A New York Fed report examined more than 30 states that legalized sports betting and neighboring counties that did not, and found credit delinquency rates rose after legalization. Overall delinquencies — driven primarily by missed credit card and auto loan payments — climbed about 0.3% in states that legalized sports wagering, even though only roughly 3% of residents became legal sports bettors. For the subgroup who began betting after legalization, delinquencies increased by more than 10%. (The report defines credit delinquency as payments at least 90 days past due.)
The Fed also tracked spending behavior and found that bettors more than doubled quarterly spending during the pandemic period, from under $500 in December 2019 to over $1,000 by June 2021. The report attributes much of this rise to mobile apps and aggressive marketing by online gambling companies.
Academic research has reached similar conclusions. A 2025 study co-authored by Brett Hollenbeck of UCLA Anderson found that average credit scores in states that legalized sports betting dropped about 0.8 points and that consumer financial health deteriorated over time: higher delinquencies, more debt sent to collections, greater use of debt-consolidation loans and increased auto-loan delinquencies. In places that allowed online betting, the study estimated roughly a 10% increase in the likelihood of bankruptcy and an 8% rise in debt collections, with many of those effects appearing about two years after legalization.

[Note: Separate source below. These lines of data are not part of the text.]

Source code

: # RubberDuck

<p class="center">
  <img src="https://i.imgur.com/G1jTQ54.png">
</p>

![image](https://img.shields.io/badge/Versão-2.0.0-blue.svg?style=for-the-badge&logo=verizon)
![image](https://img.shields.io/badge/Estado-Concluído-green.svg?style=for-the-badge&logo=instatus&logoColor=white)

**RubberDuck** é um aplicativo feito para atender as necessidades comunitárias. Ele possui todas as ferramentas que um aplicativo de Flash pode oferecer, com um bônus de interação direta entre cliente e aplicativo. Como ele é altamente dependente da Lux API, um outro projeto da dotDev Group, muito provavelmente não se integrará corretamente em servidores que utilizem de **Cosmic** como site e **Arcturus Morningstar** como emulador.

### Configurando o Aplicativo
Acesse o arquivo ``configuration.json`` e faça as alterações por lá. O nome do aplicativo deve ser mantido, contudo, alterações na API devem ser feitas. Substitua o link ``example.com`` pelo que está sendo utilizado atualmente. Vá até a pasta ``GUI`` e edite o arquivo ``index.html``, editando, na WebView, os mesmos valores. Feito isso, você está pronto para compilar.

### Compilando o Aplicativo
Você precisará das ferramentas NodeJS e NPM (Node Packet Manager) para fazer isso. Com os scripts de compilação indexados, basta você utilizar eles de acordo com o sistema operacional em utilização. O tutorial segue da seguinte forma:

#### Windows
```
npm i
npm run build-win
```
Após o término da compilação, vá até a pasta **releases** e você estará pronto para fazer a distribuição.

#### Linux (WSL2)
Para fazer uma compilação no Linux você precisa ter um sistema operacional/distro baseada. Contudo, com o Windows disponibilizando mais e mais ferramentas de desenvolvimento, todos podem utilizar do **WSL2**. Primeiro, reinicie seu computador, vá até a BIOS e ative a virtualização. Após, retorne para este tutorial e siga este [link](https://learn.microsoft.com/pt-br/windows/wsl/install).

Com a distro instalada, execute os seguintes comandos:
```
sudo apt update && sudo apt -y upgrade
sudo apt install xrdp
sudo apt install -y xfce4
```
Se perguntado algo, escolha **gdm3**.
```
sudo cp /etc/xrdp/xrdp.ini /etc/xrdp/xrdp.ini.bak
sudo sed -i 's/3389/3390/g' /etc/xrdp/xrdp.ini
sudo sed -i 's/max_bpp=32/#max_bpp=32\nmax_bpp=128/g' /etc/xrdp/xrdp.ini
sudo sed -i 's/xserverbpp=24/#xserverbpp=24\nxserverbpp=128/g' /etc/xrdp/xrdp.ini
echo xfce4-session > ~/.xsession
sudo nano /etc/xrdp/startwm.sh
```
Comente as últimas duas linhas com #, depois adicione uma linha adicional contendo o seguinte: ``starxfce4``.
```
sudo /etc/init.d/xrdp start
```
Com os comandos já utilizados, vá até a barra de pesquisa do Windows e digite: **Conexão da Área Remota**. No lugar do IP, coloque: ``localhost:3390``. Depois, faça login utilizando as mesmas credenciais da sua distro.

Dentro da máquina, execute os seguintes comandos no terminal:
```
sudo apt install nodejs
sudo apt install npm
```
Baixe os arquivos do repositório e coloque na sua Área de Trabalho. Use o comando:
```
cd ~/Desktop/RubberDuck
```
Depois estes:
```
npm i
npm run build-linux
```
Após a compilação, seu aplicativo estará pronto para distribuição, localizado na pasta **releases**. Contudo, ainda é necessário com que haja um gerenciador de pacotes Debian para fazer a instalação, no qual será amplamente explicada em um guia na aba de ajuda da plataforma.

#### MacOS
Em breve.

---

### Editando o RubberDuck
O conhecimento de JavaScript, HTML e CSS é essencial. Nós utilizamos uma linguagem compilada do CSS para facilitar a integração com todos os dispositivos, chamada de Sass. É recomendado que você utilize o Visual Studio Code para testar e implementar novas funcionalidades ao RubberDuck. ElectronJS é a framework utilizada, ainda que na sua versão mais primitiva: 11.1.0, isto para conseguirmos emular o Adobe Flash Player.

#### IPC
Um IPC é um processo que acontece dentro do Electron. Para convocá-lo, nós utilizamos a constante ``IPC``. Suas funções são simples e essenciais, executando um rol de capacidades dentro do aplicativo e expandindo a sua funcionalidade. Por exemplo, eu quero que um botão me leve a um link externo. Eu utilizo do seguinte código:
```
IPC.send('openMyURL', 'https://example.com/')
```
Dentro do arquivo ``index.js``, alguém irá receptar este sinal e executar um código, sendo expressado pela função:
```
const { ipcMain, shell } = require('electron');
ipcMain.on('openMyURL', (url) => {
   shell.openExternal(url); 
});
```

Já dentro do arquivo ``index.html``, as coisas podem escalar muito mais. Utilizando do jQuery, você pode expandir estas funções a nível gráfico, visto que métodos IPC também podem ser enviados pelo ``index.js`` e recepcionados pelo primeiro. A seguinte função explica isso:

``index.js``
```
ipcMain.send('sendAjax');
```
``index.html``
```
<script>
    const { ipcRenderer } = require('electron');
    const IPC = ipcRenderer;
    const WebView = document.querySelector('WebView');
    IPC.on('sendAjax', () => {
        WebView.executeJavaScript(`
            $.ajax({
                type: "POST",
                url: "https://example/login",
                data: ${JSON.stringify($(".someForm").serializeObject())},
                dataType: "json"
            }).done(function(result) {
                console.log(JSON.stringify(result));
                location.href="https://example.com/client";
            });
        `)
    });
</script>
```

The gaming industry acknowledges that gambling can be addictive and has promoted responsible-gaming initiatives; the American Gaming Association says advertising spending and betting volume have fallen in recent years and resists federal regulation as an infringement on state authority. Critics, however, point to a structural conflict of interest: states collect tax revenue from legal gambling while the industry’s profits often depend heavily on a small share of high-intensity users. A Wall Street Journal analysis found one online operator earned 70% of its profits from less than 1% of users, underscoring how concentrated revenue can be among those most at risk of harm.
Clinicians who treat gambling problems say the shift to online sports betting has changed the landscape. Christopher Welsh, an addiction psychiatrist at the University of Maryland School of Medicine, reports that calls about gambling problems are now dominated by online sports bets. While most people who gamble will not develop pathological problems, those with an addiction vulnerability can rapidly make risky financial choices that lead to mounting debt. Young adults appear particularly exposed: flashy celebrity ads and promises of easy wins draw younger audiences, and the Fed study found the steepest delinquency increases among people under 40.
Families increasingly report being blindsided when a college-age or even high-school-age relative accumulates large gambling debts. Bettors often seek money from other sources to continue gambling, accelerating financial deterioration and spreading harm beyond the individual.
Taken together, the research indicates that the expansion of legal, especially online, sports betting is associated with measurable declines in consumer financial health in jurisdictions where it is available. Policymakers and public-health experts say those harms — from rising delinquencies to increased bankruptcy risk for some — deserve attention alongside industry claims that regulated markets and responsible-gaming programs can mitigate the damage.